**EXERCISE DESCRIPTION:**
Please copy every line of the records below that holds the word "pageSize".

**INPUT DATA:**
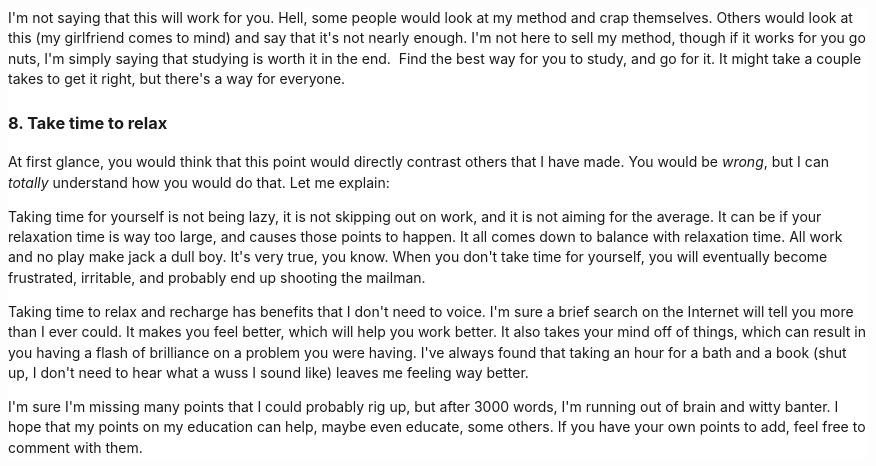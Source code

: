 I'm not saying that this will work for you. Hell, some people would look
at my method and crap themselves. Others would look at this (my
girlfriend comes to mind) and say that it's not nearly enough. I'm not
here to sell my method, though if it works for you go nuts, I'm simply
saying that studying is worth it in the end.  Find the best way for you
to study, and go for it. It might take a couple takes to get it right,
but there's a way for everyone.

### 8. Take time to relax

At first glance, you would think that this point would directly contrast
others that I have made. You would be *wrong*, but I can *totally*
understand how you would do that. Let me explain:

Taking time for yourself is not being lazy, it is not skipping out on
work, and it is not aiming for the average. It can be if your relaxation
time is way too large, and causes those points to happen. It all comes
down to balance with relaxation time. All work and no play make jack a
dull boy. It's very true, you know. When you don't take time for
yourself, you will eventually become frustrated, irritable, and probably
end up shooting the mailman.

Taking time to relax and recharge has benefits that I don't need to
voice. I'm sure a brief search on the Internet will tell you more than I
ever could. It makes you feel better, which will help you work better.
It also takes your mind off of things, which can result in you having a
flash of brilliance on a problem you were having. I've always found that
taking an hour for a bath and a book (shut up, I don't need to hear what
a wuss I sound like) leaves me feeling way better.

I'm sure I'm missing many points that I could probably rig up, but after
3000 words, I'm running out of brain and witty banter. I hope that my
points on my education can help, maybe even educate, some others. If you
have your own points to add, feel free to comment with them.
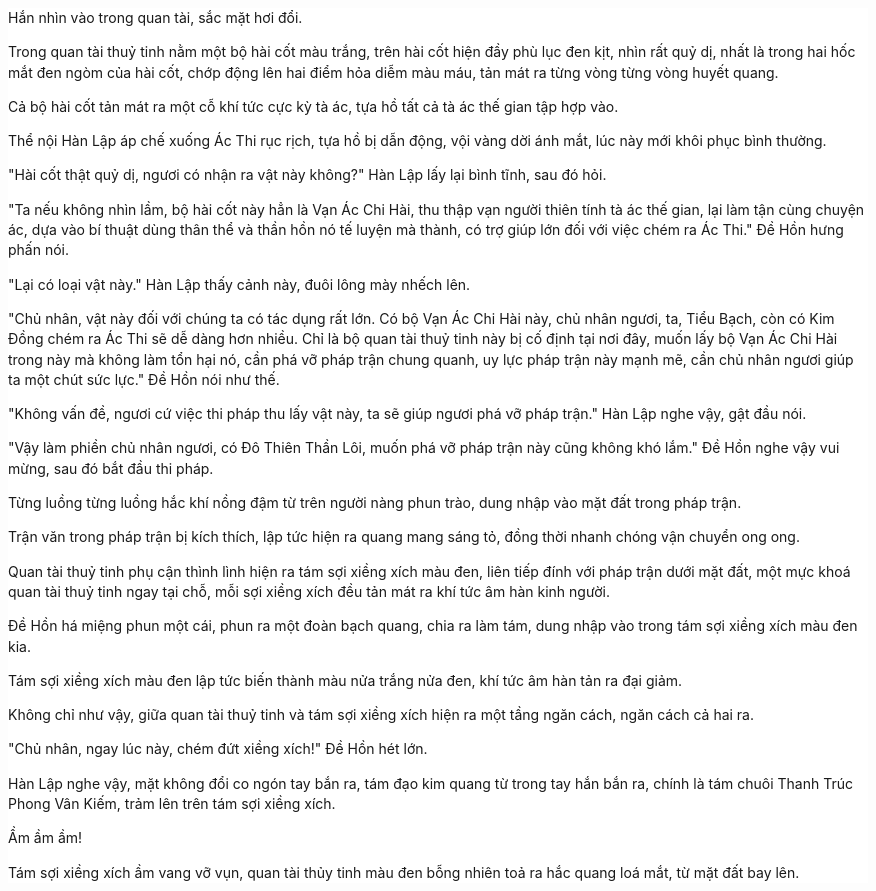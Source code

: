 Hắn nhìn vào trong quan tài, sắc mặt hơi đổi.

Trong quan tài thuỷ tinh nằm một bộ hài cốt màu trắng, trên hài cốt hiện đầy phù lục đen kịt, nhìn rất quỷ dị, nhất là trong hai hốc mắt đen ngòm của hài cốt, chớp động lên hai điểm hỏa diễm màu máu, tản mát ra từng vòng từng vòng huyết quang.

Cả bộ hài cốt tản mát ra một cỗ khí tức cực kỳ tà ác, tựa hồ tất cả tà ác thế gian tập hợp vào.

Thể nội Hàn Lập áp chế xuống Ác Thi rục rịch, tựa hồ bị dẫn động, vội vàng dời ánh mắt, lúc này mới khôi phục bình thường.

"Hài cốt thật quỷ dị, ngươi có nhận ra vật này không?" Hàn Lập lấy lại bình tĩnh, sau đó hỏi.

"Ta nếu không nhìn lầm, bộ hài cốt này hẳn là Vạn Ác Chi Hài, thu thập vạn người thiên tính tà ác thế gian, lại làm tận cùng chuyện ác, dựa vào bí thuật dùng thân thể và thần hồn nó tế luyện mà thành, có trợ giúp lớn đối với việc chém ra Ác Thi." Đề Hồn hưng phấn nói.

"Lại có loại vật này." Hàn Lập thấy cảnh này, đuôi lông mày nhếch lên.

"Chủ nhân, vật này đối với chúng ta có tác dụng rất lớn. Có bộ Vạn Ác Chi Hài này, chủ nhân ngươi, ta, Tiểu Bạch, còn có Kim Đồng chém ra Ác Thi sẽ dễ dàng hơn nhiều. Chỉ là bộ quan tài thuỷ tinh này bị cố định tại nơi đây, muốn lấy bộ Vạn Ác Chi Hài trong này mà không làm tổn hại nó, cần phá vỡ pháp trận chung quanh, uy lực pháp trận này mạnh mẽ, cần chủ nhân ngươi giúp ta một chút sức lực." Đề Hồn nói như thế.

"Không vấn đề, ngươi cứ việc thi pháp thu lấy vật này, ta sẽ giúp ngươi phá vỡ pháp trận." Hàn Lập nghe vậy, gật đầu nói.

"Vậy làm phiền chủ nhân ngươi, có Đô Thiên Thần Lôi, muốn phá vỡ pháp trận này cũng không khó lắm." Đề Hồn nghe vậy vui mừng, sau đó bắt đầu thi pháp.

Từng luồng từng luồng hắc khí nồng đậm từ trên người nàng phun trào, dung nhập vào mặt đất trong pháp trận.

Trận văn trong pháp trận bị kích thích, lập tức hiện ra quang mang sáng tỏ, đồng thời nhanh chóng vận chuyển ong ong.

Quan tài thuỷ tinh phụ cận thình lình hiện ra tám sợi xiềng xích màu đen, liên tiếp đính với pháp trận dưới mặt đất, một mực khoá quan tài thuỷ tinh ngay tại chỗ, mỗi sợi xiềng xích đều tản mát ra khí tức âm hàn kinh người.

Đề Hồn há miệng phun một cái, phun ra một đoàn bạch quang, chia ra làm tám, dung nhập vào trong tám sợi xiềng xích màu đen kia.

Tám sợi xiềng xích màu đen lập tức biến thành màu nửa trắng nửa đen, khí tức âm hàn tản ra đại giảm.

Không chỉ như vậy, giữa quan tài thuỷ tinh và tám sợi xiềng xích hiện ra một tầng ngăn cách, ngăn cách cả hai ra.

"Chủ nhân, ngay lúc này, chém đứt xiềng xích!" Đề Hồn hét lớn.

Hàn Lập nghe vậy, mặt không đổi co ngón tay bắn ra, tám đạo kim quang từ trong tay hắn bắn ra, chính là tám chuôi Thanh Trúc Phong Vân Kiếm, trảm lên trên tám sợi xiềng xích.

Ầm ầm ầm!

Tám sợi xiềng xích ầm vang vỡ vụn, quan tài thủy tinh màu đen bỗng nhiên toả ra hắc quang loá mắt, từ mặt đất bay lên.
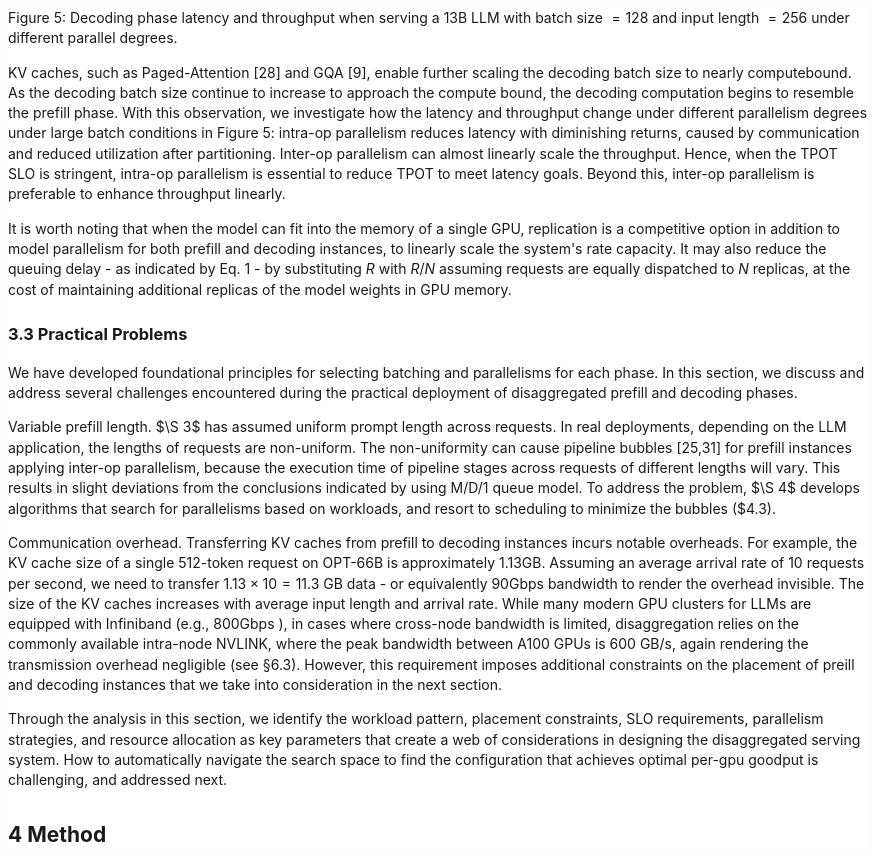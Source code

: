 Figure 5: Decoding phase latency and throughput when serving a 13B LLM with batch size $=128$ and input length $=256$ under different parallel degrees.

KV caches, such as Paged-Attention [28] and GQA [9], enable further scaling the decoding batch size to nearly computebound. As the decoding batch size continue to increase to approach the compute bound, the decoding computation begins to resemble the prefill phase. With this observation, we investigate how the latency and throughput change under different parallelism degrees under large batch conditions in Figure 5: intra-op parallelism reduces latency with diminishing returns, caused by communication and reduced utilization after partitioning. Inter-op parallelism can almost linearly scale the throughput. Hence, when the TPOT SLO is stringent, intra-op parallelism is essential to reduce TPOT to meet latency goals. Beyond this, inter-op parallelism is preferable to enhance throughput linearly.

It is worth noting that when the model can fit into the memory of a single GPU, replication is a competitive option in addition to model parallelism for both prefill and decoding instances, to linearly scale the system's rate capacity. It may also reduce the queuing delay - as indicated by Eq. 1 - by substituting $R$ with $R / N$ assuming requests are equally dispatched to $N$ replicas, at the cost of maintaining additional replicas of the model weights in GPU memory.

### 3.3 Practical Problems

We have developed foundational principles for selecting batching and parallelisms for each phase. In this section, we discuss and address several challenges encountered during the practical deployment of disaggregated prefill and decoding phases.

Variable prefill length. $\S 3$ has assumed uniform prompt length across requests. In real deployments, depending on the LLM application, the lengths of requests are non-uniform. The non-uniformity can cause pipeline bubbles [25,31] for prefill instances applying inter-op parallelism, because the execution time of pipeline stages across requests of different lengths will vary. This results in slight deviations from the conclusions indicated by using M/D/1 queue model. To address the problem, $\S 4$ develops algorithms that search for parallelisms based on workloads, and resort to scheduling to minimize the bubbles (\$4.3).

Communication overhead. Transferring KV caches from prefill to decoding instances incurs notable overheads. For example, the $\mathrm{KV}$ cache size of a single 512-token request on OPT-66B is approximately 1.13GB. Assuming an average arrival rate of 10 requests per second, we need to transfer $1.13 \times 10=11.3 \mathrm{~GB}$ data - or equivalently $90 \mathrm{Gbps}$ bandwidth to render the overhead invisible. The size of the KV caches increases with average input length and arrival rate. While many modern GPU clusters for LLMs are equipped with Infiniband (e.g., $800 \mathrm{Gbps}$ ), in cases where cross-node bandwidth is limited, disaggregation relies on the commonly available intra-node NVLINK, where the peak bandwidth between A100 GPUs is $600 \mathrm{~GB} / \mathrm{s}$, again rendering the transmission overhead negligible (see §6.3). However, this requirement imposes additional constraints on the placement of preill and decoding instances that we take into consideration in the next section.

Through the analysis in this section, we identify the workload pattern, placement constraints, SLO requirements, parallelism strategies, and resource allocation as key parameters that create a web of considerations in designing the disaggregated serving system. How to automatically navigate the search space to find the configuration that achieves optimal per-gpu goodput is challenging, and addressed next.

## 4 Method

* * *

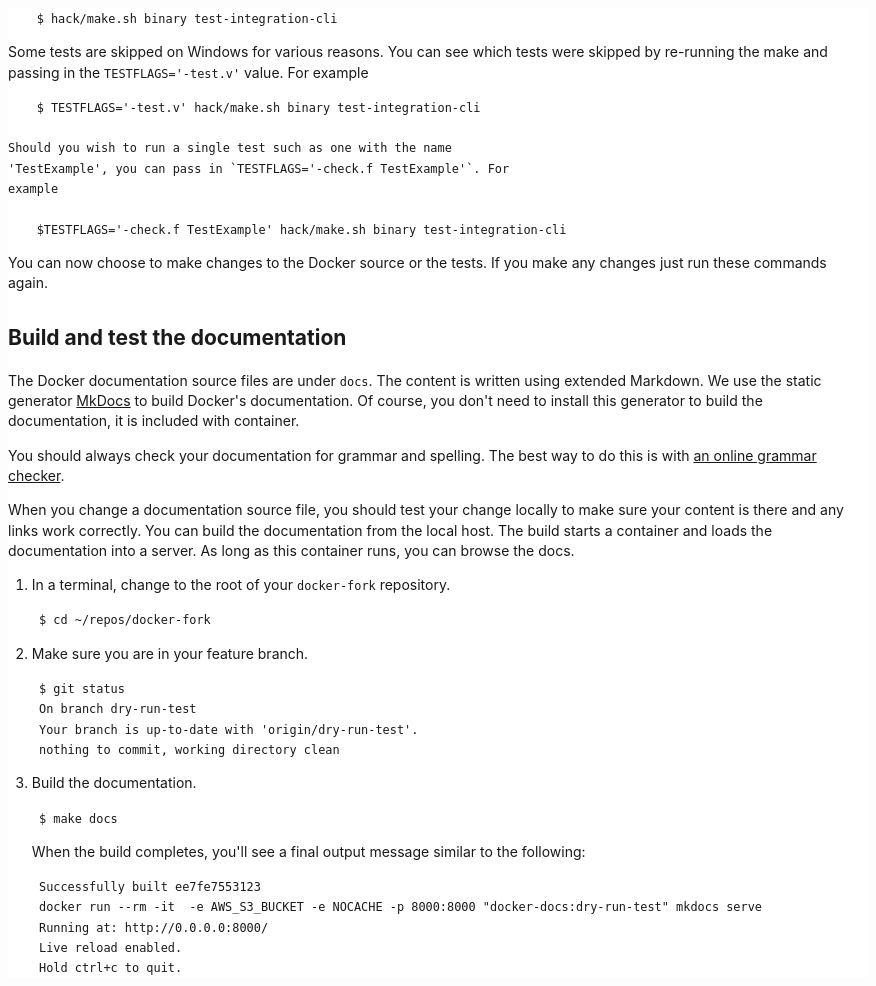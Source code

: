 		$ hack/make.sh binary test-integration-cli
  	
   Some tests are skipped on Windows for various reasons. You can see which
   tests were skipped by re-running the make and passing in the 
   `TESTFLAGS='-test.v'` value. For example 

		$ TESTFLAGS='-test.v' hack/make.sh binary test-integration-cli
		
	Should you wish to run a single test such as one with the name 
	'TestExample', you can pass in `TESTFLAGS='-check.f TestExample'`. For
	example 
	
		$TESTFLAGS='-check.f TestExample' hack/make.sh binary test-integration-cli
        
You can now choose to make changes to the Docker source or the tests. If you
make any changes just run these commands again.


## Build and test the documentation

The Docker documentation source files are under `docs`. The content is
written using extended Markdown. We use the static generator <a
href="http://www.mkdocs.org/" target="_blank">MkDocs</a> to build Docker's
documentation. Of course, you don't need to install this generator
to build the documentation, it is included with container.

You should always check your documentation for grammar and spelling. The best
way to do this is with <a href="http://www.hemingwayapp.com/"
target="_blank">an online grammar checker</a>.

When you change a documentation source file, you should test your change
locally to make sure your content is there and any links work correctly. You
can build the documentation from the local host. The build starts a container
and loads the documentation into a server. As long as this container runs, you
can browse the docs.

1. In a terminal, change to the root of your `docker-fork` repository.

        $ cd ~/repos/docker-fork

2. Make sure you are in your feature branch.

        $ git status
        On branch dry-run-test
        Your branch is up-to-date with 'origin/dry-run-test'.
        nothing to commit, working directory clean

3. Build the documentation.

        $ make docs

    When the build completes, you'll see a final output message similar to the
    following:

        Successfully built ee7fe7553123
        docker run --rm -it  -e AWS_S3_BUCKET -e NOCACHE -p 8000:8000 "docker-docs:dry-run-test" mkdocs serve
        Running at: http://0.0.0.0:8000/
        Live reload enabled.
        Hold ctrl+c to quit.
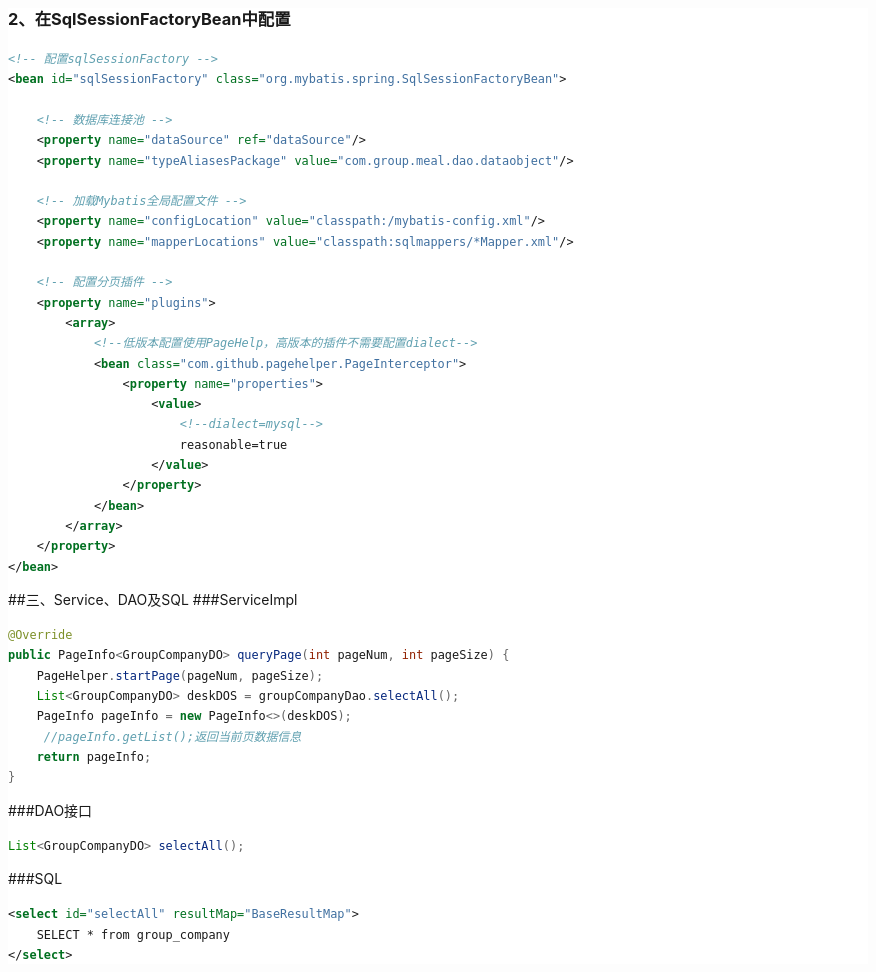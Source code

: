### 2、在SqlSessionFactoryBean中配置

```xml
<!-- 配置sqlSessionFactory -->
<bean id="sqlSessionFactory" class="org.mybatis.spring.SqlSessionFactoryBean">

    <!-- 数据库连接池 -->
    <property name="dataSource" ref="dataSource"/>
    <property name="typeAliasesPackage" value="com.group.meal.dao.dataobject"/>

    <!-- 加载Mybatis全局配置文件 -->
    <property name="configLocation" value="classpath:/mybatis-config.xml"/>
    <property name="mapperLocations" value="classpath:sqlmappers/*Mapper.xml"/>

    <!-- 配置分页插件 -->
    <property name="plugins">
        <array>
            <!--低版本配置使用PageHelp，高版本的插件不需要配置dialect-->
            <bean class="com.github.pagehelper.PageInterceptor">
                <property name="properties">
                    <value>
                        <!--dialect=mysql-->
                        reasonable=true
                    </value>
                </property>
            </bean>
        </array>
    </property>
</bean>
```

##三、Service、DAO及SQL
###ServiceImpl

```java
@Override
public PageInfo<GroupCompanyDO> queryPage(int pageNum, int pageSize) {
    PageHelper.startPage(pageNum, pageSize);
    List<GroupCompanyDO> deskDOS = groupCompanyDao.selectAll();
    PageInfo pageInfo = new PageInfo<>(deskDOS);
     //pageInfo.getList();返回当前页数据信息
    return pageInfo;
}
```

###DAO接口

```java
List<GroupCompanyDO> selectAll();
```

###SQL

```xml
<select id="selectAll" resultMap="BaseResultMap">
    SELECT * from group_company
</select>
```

**RESULT:**
public PageInfo<GroupCompanyDO> queryPage(int pageNum, int pageSize) {
    PageHelper.startPage(pageNum, pageSize);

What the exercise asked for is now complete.